**Materials provided**
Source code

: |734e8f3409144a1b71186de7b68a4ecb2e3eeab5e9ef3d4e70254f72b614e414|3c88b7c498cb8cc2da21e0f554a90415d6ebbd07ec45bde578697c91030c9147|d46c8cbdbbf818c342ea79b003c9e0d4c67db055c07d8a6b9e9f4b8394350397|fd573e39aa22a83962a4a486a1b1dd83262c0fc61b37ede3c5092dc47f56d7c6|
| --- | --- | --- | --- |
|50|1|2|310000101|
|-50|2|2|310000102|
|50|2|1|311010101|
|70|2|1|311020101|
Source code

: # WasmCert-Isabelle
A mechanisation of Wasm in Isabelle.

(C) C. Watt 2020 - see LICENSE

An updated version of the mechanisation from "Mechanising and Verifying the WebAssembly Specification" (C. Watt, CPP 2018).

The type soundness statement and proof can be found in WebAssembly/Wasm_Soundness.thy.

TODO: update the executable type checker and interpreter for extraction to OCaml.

...

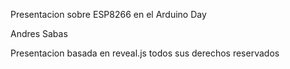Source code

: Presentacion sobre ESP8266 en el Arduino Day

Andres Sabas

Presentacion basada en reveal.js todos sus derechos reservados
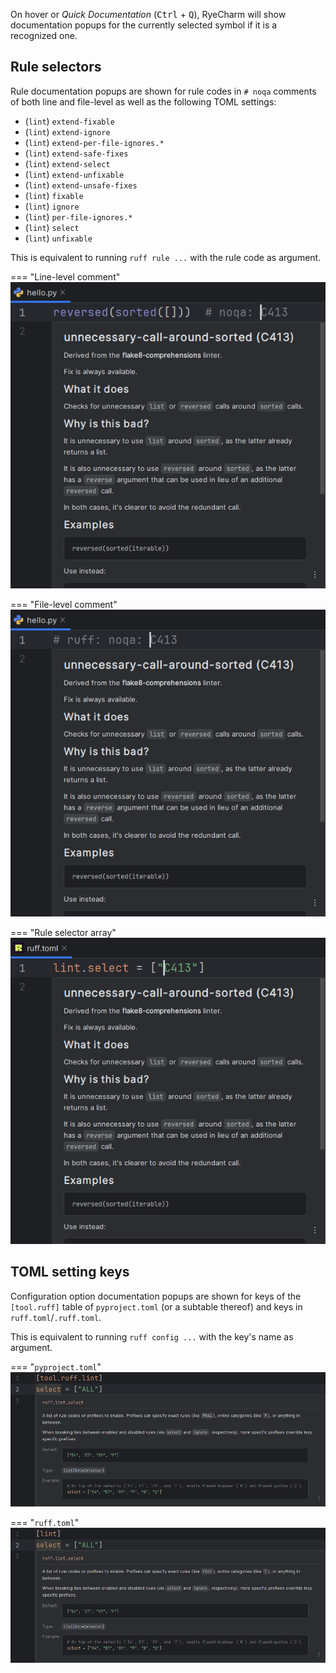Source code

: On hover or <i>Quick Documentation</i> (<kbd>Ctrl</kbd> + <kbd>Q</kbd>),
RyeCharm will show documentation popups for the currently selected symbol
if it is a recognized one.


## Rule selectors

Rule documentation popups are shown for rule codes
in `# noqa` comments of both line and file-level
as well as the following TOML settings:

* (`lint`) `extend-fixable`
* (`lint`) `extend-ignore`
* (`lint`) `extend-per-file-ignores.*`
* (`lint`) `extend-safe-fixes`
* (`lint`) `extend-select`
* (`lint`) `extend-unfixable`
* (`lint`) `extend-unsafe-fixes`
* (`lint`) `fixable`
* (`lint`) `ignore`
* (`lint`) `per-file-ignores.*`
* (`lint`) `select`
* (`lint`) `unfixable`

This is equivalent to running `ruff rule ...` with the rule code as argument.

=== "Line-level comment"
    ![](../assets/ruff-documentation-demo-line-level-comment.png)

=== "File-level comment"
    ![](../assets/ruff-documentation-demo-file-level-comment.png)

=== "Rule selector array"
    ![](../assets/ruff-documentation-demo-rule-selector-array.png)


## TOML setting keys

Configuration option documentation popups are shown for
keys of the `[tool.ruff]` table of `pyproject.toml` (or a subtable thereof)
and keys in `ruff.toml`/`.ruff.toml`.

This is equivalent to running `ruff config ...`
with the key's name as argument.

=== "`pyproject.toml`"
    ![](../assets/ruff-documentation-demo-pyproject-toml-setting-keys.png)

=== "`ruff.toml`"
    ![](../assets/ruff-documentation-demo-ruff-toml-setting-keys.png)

**How to complete this task**
Gather all lines from the listing above in which "ignores" occurs.

**Task answer**
* (`lint`) `extend-per-file-ignores.*`
* (`lint`) `per-file-ignores.*`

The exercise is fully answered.